## Exercise description
Please reproduce the final stretch of the listing below: the line that contains "##### 104-2(76)" and all lines after it, verbatim, with nothing else.
▬▬▬▬▬▬▬▬▬▬
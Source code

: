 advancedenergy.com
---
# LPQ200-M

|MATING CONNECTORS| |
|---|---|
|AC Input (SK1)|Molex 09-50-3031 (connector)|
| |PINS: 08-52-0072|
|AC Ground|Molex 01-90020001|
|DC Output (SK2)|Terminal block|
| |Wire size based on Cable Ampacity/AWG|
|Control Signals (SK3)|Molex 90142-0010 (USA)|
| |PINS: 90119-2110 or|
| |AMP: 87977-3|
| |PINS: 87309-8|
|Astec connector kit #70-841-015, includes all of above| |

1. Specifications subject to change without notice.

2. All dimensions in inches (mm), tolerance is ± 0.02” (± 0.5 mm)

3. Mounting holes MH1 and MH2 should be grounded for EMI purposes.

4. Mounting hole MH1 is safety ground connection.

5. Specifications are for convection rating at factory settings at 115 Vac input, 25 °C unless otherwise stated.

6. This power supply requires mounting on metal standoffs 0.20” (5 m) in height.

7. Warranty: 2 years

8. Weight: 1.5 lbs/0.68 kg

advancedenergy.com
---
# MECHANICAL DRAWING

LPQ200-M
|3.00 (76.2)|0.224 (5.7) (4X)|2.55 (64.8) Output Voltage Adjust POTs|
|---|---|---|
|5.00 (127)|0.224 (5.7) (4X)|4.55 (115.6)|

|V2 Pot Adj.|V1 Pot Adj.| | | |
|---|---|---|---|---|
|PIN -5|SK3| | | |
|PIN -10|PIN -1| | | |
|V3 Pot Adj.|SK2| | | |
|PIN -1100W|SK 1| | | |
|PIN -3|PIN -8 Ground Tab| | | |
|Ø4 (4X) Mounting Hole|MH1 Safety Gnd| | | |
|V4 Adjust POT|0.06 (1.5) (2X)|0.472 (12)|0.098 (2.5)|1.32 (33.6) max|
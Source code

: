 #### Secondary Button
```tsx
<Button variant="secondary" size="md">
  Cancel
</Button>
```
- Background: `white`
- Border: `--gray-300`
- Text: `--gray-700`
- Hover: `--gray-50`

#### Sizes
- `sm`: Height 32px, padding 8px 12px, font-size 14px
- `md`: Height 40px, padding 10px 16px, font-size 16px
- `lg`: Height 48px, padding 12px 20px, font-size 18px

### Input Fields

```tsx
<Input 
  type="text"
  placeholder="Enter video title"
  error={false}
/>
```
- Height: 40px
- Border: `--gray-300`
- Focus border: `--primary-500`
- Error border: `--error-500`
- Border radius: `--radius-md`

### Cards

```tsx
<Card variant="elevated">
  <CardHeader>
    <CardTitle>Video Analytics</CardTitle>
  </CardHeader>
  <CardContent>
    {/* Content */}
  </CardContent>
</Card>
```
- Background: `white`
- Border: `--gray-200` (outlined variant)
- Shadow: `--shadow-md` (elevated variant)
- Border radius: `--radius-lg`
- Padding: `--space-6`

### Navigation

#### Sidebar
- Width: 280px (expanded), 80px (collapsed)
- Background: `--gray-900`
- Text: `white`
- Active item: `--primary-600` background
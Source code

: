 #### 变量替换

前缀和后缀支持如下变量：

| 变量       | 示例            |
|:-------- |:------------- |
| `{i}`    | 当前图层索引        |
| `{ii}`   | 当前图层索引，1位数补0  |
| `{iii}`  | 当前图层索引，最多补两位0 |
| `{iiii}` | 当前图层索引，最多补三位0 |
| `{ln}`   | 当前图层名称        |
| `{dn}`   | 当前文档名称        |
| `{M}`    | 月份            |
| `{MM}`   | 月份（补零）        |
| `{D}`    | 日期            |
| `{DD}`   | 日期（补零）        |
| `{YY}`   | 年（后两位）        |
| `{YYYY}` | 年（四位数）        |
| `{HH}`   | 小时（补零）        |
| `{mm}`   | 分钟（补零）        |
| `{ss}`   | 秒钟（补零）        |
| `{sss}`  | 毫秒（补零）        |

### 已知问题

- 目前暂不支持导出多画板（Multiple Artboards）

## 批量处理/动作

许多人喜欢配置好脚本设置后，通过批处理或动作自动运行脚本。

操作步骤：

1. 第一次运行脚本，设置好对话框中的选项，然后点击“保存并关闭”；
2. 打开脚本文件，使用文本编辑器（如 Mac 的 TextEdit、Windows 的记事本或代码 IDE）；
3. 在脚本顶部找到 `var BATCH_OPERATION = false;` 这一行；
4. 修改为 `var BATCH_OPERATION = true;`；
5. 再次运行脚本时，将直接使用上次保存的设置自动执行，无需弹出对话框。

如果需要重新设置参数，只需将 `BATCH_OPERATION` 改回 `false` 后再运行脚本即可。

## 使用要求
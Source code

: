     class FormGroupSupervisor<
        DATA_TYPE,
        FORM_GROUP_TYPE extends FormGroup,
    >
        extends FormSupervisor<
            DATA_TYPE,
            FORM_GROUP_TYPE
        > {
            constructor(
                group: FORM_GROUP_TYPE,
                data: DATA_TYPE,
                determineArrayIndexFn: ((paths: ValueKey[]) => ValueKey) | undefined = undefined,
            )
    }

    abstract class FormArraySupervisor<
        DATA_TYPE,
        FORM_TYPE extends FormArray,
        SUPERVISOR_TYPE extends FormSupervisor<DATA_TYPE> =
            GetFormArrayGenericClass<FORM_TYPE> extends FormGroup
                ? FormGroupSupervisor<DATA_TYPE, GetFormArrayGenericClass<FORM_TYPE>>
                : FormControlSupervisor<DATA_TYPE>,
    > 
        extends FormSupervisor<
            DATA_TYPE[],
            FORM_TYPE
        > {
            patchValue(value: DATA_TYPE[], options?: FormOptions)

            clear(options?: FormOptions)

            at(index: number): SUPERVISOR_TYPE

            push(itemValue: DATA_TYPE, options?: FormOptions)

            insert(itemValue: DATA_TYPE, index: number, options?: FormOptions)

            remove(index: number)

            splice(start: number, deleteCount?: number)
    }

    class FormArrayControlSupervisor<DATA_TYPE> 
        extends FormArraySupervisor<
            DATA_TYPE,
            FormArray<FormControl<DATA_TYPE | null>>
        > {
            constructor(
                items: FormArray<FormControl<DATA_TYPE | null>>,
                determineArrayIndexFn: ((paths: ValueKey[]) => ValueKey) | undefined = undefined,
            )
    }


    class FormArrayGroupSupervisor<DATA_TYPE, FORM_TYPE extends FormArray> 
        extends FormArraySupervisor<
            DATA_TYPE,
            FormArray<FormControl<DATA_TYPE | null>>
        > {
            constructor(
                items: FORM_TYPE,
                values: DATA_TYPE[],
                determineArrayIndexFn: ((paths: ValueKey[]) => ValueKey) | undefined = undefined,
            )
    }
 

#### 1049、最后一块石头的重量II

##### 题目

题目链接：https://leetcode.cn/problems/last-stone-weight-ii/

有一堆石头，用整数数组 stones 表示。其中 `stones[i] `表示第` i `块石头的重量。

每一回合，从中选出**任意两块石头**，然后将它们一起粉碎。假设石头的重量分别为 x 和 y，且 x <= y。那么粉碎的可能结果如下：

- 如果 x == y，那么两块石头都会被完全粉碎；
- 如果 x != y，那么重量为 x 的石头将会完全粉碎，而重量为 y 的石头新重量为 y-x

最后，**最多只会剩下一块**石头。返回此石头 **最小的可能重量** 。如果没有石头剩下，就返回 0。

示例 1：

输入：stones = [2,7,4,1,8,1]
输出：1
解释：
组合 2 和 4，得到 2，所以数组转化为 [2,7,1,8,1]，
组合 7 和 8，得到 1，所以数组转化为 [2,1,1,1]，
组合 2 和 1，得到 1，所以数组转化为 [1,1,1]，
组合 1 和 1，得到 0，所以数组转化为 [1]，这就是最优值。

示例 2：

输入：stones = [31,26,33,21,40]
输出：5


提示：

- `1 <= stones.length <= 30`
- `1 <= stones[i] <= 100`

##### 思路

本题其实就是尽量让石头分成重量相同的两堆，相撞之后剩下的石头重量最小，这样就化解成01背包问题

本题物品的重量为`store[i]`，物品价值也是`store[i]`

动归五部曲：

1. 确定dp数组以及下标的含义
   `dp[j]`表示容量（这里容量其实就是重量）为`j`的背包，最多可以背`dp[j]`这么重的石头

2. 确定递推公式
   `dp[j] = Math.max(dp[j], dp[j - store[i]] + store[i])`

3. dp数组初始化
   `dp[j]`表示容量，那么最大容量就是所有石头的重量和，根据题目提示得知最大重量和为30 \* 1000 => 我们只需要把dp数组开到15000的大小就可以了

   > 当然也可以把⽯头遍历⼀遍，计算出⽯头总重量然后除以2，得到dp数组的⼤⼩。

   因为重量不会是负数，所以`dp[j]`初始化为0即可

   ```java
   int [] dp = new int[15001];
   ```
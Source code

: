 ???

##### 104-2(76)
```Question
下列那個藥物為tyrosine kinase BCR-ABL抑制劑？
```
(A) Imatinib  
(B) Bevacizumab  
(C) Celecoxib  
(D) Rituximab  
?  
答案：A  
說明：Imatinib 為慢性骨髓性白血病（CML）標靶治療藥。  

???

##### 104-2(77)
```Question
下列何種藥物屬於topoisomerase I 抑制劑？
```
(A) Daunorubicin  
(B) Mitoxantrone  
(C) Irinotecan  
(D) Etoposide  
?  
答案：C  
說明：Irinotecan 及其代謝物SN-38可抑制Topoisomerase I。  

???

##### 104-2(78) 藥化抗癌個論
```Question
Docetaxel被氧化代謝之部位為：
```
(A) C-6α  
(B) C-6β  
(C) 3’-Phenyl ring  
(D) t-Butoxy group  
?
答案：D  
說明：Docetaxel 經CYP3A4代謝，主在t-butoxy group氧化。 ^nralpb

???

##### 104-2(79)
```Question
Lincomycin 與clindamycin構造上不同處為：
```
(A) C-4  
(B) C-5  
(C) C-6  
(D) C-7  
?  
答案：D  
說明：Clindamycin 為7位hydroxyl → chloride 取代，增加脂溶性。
▬▬▬▬▬▬▬▬▬▬
## Exercise answer
##### 104-2(76)
```Question
下列那個藥物為tyrosine kinase BCR-ABL抑制劑？
```
(A) Imatinib  
(B) Bevacizumab  
(C) Celecoxib  
(D) Rituximab  
?  
答案：A  
說明：Imatinib 為慢性骨髓性白血病（CML）標靶治療藥。  

???

##### 104-2(77)
```Question
下列何種藥物屬於topoisomerase I 抑制劑？
```
(A) Daunorubicin  
(B) Mitoxantrone  
(C) Irinotecan  
(D) Etoposide  
?  
答案：C  
說明：Irinotecan 及其代謝物SN-38可抑制Topoisomerase I。  

???

##### 104-2(78) 藥化抗癌個論
```Question
Docetaxel被氧化代謝之部位為：
```
(A) C-6α  
(B) C-6β  
(C) 3’-Phenyl ring  
(D) t-Butoxy group  
?
答案：D  
說明：Docetaxel 經CYP3A4代謝，主在t-butoxy group氧化。 ^nralpb

???

##### 104-2(79)
```Question
Lincomycin 與clindamycin構造上不同處為：
```
(A) C-4  
(B) C-5  
(C) C-6  
(D) C-7  
?  
答案：D  
說明：Clindamycin 為7位hydroxyl → chloride 取代，增加脂溶性。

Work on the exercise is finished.